Supplied records: Begin

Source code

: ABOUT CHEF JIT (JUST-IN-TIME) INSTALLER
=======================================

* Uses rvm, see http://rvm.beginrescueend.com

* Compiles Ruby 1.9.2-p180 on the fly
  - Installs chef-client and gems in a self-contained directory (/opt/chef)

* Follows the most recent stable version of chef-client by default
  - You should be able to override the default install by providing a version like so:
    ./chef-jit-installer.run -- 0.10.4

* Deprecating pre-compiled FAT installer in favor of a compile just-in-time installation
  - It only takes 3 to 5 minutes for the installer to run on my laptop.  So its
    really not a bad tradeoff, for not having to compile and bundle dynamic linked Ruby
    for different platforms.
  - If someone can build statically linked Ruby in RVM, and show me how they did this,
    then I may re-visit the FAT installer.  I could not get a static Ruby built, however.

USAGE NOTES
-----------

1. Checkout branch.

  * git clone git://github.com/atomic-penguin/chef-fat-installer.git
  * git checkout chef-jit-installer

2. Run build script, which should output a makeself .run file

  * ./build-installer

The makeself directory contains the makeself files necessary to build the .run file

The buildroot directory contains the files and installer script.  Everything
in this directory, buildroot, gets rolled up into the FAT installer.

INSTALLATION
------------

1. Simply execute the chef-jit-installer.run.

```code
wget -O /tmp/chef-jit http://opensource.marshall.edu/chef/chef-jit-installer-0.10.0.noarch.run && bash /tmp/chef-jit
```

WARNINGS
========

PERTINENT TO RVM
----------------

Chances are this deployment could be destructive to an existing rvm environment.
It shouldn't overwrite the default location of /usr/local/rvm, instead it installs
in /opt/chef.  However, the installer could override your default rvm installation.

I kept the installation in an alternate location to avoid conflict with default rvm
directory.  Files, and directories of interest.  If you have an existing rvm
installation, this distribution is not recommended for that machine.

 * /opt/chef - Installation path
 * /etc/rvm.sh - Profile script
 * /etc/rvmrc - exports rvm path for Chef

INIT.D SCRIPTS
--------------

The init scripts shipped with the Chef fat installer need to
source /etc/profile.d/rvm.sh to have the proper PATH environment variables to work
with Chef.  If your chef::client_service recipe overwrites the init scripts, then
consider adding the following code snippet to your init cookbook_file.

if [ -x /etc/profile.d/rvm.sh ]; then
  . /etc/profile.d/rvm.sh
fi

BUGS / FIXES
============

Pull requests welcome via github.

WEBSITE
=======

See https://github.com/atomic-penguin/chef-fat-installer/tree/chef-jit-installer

Supplied records: End

Once the line containing "I kept the installation" has been retyped, stop. Begin at the first line of the material and reproduce every line up to it exactly.

Source code

: ABOUT CHEF JIT (JUST-IN-TIME) INSTALLER
=======================================

* Uses rvm, see http://rvm.beginrescueend.com

* Compiles Ruby 1.9.2-p180 on the fly
  - Installs chef-client and gems in a self-contained directory (/opt/chef)

* Follows the most recent stable version of chef-client by default
  - You should be able to override the default install by providing a version like so:
    ./chef-jit-installer.run -- 0.10.4

* Deprecating pre-compiled FAT installer in favor of a compile just-in-time installation
  - It only takes 3 to 5 minutes for the installer to run on my laptop.  So its
    really not a bad tradeoff, for not having to compile and bundle dynamic linked Ruby
    for different platforms.
  - If someone can build statically linked Ruby in RVM, and show me how they did this,
    then I may re-visit the FAT installer.  I could not get a static Ruby built, however.

USAGE NOTES
-----------

1. Checkout branch.

  * git clone git://github.com/atomic-penguin/chef-fat-installer.git
  * git checkout chef-jit-installer

2. Run build script, which should output a makeself .run file

  * ./build-installer

The makeself directory contains the makeself files necessary to build the .run file

The buildroot directory contains the files and installer script.  Everything
in this directory, buildroot, gets rolled up into the FAT installer.

INSTALLATION
------------

1. Simply execute the chef-jit-installer.run.

```code
wget -O /tmp/chef-jit http://opensource.marshall.edu/chef/chef-jit-installer-0.10.0.noarch.run && bash /tmp/chef-jit
```

WARNINGS
========

PERTINENT TO RVM
----------------

Chances are this deployment could be destructive to an existing rvm environment.
It shouldn't overwrite the default location of /usr/local/rvm, instead it installs
in /opt/chef.  However, the installer could override your default rvm installation.

I kept the installation in an alternate location to avoid conflict with default rvm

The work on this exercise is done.